Additional coverage of efforts to develop treatments, vaccines, and diagnostics for SARS-CoV-2, as well as maintaining supply chains, is available from Bloomberg (2), The Economist, Global Health NOW, The Guardian, The Hill, NBC, POLITICO, Quartz, Reuters, STAT, The Telegraph, U.N. News, Washington Post, and Washington Times.
- Canada, World Bank, IFC Look To Roll Out Funds; U.S. Implements More Sanctions On Iran Despite COVID-19 Outbreak
CP/Globe and Mail: Ottawa to roll out foreign aid as part of the fight against COVID-19 spread
“The Canadian government will soon roll out millions in foreign aid spending to help combat the spread of COVID-19 abroad, particularly in refugee camps and developing countries, says International Development Minister Karina Gould…” (Carbert/Dickson, 3/19).
Devex: World Bank, IFC look to quickly deploy COVID-19 funds
“Using new funds, existing vehicles, and fast-track authorities, the World Bank and International Finance Corporation aim to get recently announced COVID-19 funding to the countries and companies that need it fast, to tackle immediate health needs, and also to address longer-term economic and social impacts…” (Saldinger, 3/20).

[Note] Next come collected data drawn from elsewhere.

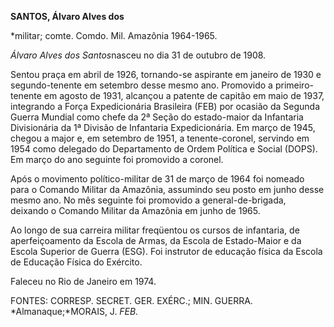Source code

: **SANTOS, Álvaro Alves dos**

\*militar; comte. Comdo. Mil. Amazônia 1964-1965.

*Álvaro Alves dos Santos*nasceu no dia 31 de outubro de 1908.

Sentou praça em abril de 1926, tornando-se aspirante em janeiro de 1930
e segundo-tenente em setembro desse mesmo ano. Promovido a
primeiro-tenente em agosto de 1931, alcançou a patente de capitão em
maio de 1937, integrando a Força Expedicionária Brasileira (FEB) por
ocasião da Segunda Guerra Mundial como chefe da 2ª Seção do estado-maior
da Infantaria Divisionária da 1ª Divisão de Infantaria Expedicionária.
Em março de 1945, chegou a major e, em setembro de 1951, a
tenente-coronel, servindo em 1954 como delegado do Departamento de Ordem
Política e Social (DOPS). Em março do ano seguinte foi promovido a
coronel.

Após o movimento político-militar de 31 de março de 1964 foi nomeado
para o Comando Militar da Amazônia, assumindo seu posto em junho desse
mesmo ano. No mês seguinte foi promovido a general-de-brigada, deixando
o Comando Militar da Amazônia em junho de 1965.

Ao longo de sua carreira militar freqüentou os cursos de infantaria, de
aperfeiçoamento da Escola de Armas, da Escola de Estado-Maior e da
Escola Superior de Guerra (ESG). Foi instrutor de educação física da
Escola de Educação Física do Exército.

Faleceu no Rio de Janeiro em 1974.

FONTES: CORRESP. SECRET. GER. EXÉRC.; MIN. GUERRA. *Almanaque;*MORAIS,
J. *FEB.*

 

 
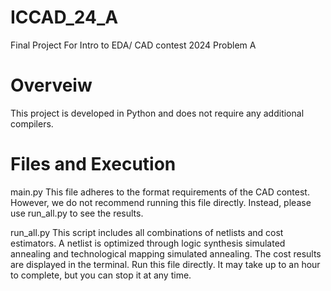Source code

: # ICCAD_24_A
Final Project For Intro to EDA/ CAD contest 2024 Problem A

# Overveiw
This project is developed in Python and does not require any additional compilers.

# Files and Execution
main.py
This file adheres to the format requirements of the CAD contest. However, we do not recommend running this file directly. Instead, please use run_all.py to see the results.

run_all.py
This script includes all combinations of netlists and cost estimators. A netlist is optimized through logic synthesis simulated annealing and technological mapping simulated annealing. The cost results are displayed in the terminal.
Run this file directly. It may take up to an hour to complete, but you can stop it at any time.
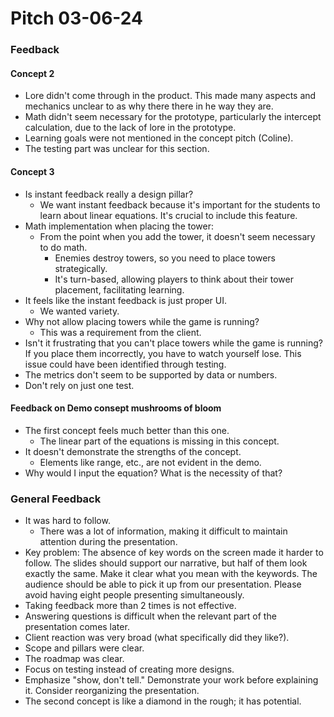 # Pitch 03-06-24

### Feedback

#### Concept 2

- Lore didn't come through in the product. This made many aspects and mechanics unclear to as why there there in he way they are.
- Math didn't seem necessary for the prototype, particularly the intercept calculation, due to the lack of lore in the prototype.
- Learning goals were not mentioned in the concept pitch (Coline).
- The testing part was unclear for this section.

#### Concept 3

- Is instant feedback really a design pillar?
  - We want instant feedback because it's important for the students to learn about linear equations. It's crucial to include this feature.
- Math implementation when placing the tower:
  - From the point when you add the tower, it doesn't seem necessary to do math.
    - Enemies destroy towers, so you need to place towers strategically.
    - It's turn-based, allowing players to think about their tower placement, facilitating learning.
- It feels like the instant feedback is just proper UI.
  - We wanted variety.
- Why not allow placing towers while the game is running?
  - This was a requirement from the client.
- Isn't it frustrating that you can't place towers while the game is running? If you place them incorrectly, you have to watch yourself lose. This issue could have been identified through testing.
- The metrics don't seem to be supported by data or numbers.
- Don't rely on just one test.

#### Feedback on Demo consept mushrooms of bloom

- The first concept feels much better than this one.
  - The linear part of the equations is missing in this concept.
- It doesn't demonstrate the strengths of the concept.
  - Elements like range, etc., are not evident in the demo.
- Why would I input the equation? What is the necessity of that?

### General Feedback

- It was hard to follow.
  - There was a lot of information, making it difficult to maintain attention during the presentation.
- Key problem: The absence of key words on the screen made it harder to follow. The slides should support our narrative, but half of them look exactly the same. Make it clear what you mean with the keywords. The audience should be able to pick it up from our presentation. Please avoid having eight people presenting simultaneously.
- Taking feedback more than 2 times is not effective.
- Answering questions is difficult when the relevant part of the presentation comes later.
- Client reaction was very broad (what specifically did they like?).
- Scope and pillars were clear.
- The roadmap was clear.
- Focus on testing instead of creating more designs.
- Emphasize "show, don't tell." Demonstrate your work before explaining it. Consider reorganizing the presentation.
- The second concept is like a diamond in the rough; it has potential.
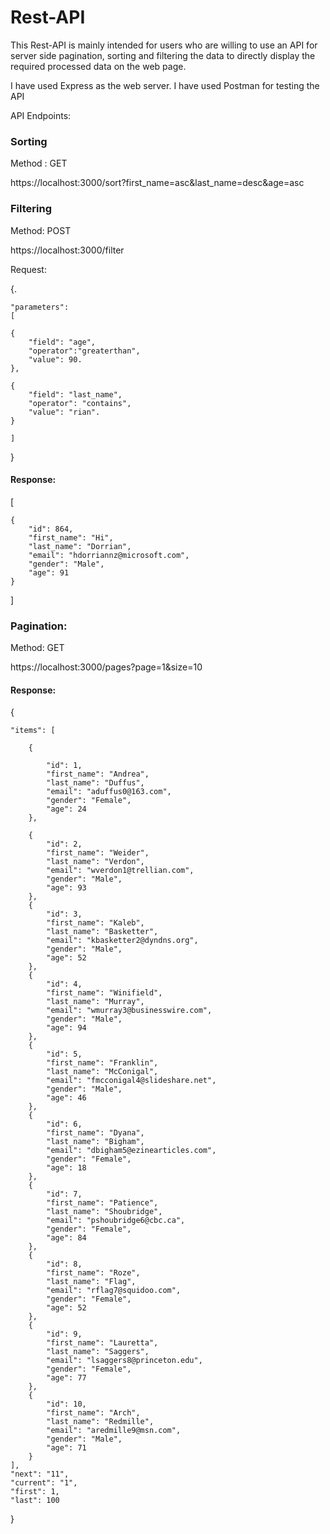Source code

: # Rest-API

This Rest-API is mainly intended for users who are willing to use an API for server side pagination, sorting and filtering 
the data to directly display the required processed data on the web page.

I have used Express as the web server. I have used Postman for testing the API

API Endpoints:

### Sorting

Method : GET

https://localhost:3000/sort?first_name=asc&last_name=desc&age=asc

### Filtering

Method: POST

https://localhost:3000/filter

Request:

{. 
    
    "parameters": 
    [
    
    { 
        "field": "age",  
        "operator":"greaterthan",  
        "value": 90.   
    }, 
    
    {   
        "field": "last_name",   
        "operator": "contains",  
        "value": "rian". 
    }
    
    ] 
} 

#### Response:

[

    {
        "id": 864,
        "first_name": "Hi",
        "last_name": "Dorrian",
        "email": "hdorriannz@microsoft.com",
        "gender": "Male",
        "age": 91
    }
]

### Pagination:

Method: GET

https://localhost:3000/pages?page=1&size=10

#### Response:

{

    "items": [
    
        {
        
            "id": 1,
            "first_name": "Andrea",
            "last_name": "Duffus",
            "email": "aduffus0@163.com",
            "gender": "Female",
            "age": 24
        },
        
        {
            "id": 2,
            "first_name": "Weider",
            "last_name": "Verdon",
            "email": "wverdon1@trellian.com",
            "gender": "Male",
            "age": 93
        },
        {
            "id": 3,
            "first_name": "Kaleb",
            "last_name": "Basketter",
            "email": "kbasketter2@dyndns.org",
            "gender": "Male",
            "age": 52
        },
        {
            "id": 4,
            "first_name": "Winifield",
            "last_name": "Murray",
            "email": "wmurray3@businesswire.com",
            "gender": "Male",
            "age": 94
        },
        {
            "id": 5,
            "first_name": "Franklin",
            "last_name": "McConigal",
            "email": "fmcconigal4@slideshare.net",
            "gender": "Male",
            "age": 46
        },
        {
            "id": 6,
            "first_name": "Dyana",
            "last_name": "Bigham",
            "email": "dbigham5@ezinearticles.com",
            "gender": "Female",
            "age": 18
        },
        {
            "id": 7,
            "first_name": "Patience",
            "last_name": "Shoubridge",
            "email": "pshoubridge6@cbc.ca",
            "gender": "Female",
            "age": 84
        },
        {
            "id": 8,
            "first_name": "Roze",
            "last_name": "Flag",
            "email": "rflag7@squidoo.com",
            "gender": "Female",
            "age": 52
        },
        {
            "id": 9,
            "first_name": "Lauretta",
            "last_name": "Saggers",
            "email": "lsaggers8@princeton.edu",
            "gender": "Female",
            "age": 77
        },
        {
            "id": 10,
            "first_name": "Arch",
            "last_name": "Redmille",
            "email": "aredmille9@msn.com",
            "gender": "Male",
            "age": 71
        }
    ],
    "next": "11",
    "current": "1",
    "first": 1,
    "last": 100
}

Foreign Policy: U.S. Adds More Iran Sanctions Despite Coronavirus Crisis
“U.S. Secretary of State Mike Pompeo announced further sanctions on Iran on Wednesday, citing the recent rocket attacks in Taji, Iraq, that killed two U.S. service members. According to a statement by Pompeo, the sanctions target ‘nine entities and three individuals’ mostly from Iran’s petrochemical industry that ‘provide revenue to the regime that it may use to fund terror and other destabilizing activities’…” (Quinn, 3/19).
New Humanitarian: Coronavirus and aid: What we’re watching
“As the coronavirus pandemic reaches new corners of the globe, its impacts are beginning to cascade on already stretched aid operations in crisis zones. The New Humanitarian is collecting updates about how the coronavirus is hitting aid responses in vulnerable communities — from refugee camps and disaster displacement sites, to border crossings and conflict zones…” (3/19).
- U.N. SG Guterres Says World 'At War' With Coronavirus, Global Recession 'Near Certainty'
AP: U.N. chief: World at war with a virus, recession near certain
“U.N. Secretary-General António Guterres said Thursday the world ‘is at war with a virus’ and warned that ‘a global recession — perhaps of record dimensions — is a near certainty.’ The U.N. chief said ‘people are suffering, sick, and scared’ and stressed that current responses by individual countries will not address ‘the global scale and complexity of the crisis’…” (Lederer, 3/19).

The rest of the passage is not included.